WHAT IS REQUIRED: In full and unaltered, output the records below.

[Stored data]
=-=-=-=-=
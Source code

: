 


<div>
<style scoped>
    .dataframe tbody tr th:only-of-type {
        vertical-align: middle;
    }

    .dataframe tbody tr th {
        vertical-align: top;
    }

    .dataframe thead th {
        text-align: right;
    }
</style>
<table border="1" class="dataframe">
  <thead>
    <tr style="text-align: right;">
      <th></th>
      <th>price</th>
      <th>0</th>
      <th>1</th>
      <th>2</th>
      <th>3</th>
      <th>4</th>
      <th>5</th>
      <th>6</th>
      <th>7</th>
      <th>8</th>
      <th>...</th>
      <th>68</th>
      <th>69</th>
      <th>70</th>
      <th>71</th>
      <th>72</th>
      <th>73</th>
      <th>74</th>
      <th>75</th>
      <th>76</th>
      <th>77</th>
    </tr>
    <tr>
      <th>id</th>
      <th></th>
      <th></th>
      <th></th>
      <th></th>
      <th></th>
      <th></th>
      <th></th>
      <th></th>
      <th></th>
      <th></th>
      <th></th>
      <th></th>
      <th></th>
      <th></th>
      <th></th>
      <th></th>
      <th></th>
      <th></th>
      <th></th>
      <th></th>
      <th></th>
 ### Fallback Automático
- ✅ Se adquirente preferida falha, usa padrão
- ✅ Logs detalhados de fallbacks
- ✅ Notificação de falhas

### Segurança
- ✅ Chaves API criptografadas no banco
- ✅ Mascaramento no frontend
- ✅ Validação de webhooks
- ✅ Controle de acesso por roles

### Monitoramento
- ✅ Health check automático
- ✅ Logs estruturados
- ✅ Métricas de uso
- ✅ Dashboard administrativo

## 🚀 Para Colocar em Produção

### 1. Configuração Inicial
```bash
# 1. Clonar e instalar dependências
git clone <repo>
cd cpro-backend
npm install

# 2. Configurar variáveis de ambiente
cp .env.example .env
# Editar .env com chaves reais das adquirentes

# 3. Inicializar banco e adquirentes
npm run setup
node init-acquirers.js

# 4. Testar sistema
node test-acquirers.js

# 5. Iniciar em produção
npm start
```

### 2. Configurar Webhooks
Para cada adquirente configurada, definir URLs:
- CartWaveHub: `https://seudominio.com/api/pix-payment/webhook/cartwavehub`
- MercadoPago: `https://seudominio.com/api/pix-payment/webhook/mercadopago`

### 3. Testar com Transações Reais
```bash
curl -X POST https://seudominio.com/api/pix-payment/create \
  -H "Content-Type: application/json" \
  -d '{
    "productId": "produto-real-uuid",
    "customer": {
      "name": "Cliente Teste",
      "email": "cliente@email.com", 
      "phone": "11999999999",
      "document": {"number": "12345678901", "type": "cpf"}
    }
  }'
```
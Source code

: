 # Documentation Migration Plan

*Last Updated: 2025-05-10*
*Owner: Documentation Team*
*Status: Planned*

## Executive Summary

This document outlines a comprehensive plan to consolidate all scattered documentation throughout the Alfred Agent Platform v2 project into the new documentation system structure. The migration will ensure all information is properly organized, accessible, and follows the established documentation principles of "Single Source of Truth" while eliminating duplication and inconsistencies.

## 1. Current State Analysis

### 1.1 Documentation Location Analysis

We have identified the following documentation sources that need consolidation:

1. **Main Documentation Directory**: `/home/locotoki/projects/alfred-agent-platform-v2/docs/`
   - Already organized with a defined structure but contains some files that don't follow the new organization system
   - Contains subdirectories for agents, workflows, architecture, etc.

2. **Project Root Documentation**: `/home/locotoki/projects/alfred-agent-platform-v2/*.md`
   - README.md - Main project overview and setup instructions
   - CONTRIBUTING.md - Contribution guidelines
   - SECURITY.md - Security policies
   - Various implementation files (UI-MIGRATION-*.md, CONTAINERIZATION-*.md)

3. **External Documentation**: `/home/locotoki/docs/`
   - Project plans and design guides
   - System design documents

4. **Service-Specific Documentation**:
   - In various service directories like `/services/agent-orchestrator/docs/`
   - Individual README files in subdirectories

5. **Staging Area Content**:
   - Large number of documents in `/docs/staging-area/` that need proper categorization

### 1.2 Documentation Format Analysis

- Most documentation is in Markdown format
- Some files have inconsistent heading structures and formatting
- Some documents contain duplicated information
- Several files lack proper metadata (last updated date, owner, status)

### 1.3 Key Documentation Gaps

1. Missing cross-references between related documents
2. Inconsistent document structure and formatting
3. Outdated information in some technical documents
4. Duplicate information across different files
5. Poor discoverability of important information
=-=-=-=-=
EXERCISE ANSWER:
Source code

: 


<div>
<style scoped>
    .dataframe tbody tr th:only-of-type {
        vertical-align: middle;
    }

    .dataframe tbody tr th {
        vertical-align: top;
    }

    .dataframe thead th {
        text-align: right;
    }
</style>
<table border="1" class="dataframe">
  <thead>
    <tr style="text-align: right;">
      <th></th>
      <th>price</th>
      <th>0</th>
      <th>1</th>
      <th>2</th>
      <th>3</th>
      <th>4</th>
      <th>5</th>
      <th>6</th>
      <th>7</th>
      <th>8</th>
      <th>...</th>
      <th>68</th>
      <th>69</th>
      <th>70</th>
      <th>71</th>
      <th>72</th>
      <th>73</th>
      <th>74</th>
      <th>75</th>
      <th>76</th>
      <th>77</th>
    </tr>
    <tr>
      <th>id</th>
      <th></th>
      <th></th>
      <th></th>
      <th></th>
      <th></th>
      <th></th>
      <th></th>
      <th></th>
      <th></th>
      <th></th>
      <th></th>
      <th></th>
      <th></th>
      <th></th>
      <th></th>
      <th></th>
      <th></th>
      <th></th>
      <th></th>
      <th></th>
      <th></th>
 ### Fallback Automático
- ✅ Se adquirente preferida falha, usa padrão
- ✅ Logs detalhados de fallbacks
- ✅ Notificação de falhas

### Segurança
- ✅ Chaves API criptografadas no banco
- ✅ Mascaramento no frontend
- ✅ Validação de webhooks
- ✅ Controle de acesso por roles

### Monitoramento
- ✅ Health check automático
- ✅ Logs estruturados
- ✅ Métricas de uso
- ✅ Dashboard administrativo

## 🚀 Para Colocar em Produção

### 1. Configuração Inicial
```bash
# 1. Clonar e instalar dependências
git clone <repo>
cd cpro-backend
npm install

# 2. Configurar variáveis de ambiente
cp .env.example .env
# Editar .env com chaves reais das adquirentes

# 3. Inicializar banco e adquirentes
npm run setup
node init-acquirers.js

# 4. Testar sistema
node test-acquirers.js

# 5. Iniciar em produção
npm start
```

### 2. Configurar Webhooks
Para cada adquirente configurada, definir URLs:
- CartWaveHub: `https://seudominio.com/api/pix-payment/webhook/cartwavehub`
- MercadoPago: `https://seudominio.com/api/pix-payment/webhook/mercadopago`

### 3. Testar com Transações Reais
```bash
curl -X POST https://seudominio.com/api/pix-payment/create \
  -H "Content-Type: application/json" \
  -d '{
    "productId": "produto-real-uuid",
    "customer": {
      "name": "Cliente Teste",
      "email": "cliente@email.com", 
      "phone": "11999999999",
      "document": {"number": "12345678901", "type": "cpf"}
    }
  }'
```
Source code

: # Documentation Migration Plan

*Last Updated: 2025-05-10*
*Owner: Documentation Team*
*Status: Planned*

## Executive Summary

This document outlines a comprehensive plan to consolidate all scattered documentation throughout the Alfred Agent Platform v2 project into the new documentation system structure. The migration will ensure all information is properly organized, accessible, and follows the established documentation principles of "Single Source of Truth" while eliminating duplication and inconsistencies.

## 1. Current State Analysis

### 1.1 Documentation Location Analysis

We have identified the following documentation sources that need consolidation:

1. **Main Documentation Directory**: `/home/locotoki/projects/alfred-agent-platform-v2/docs/`
   - Already organized with a defined structure but contains some files that don't follow the new organization system
   - Contains subdirectories for agents, workflows, architecture, etc.

2. **Project Root Documentation**: `/home/locotoki/projects/alfred-agent-platform-v2/*.md`
   - README.md - Main project overview and setup instructions
   - CONTRIBUTING.md - Contribution guidelines
   - SECURITY.md - Security policies
   - Various implementation files (UI-MIGRATION-*.md, CONTAINERIZATION-*.md)

3. **External Documentation**: `/home/locotoki/docs/`
   - Project plans and design guides
   - System design documents

4. **Service-Specific Documentation**:
   - In various service directories like `/services/agent-orchestrator/docs/`
   - Individual README files in subdirectories

5. **Staging Area Content**:
   - Large number of documents in `/docs/staging-area/` that need proper categorization

### 1.2 Documentation Format Analysis

- Most documentation is in Markdown format
- Some files have inconsistent heading structures and formatting
- Some documents contain duplicated information
- Several files lack proper metadata (last updated date, owner, status)

### 1.3 Key Documentation Gaps

1. Missing cross-references between related documents
2. Inconsistent document structure and formatting
3. Outdated information in some technical documents
4. Duplicate information across different files
5. Poor discoverability of important information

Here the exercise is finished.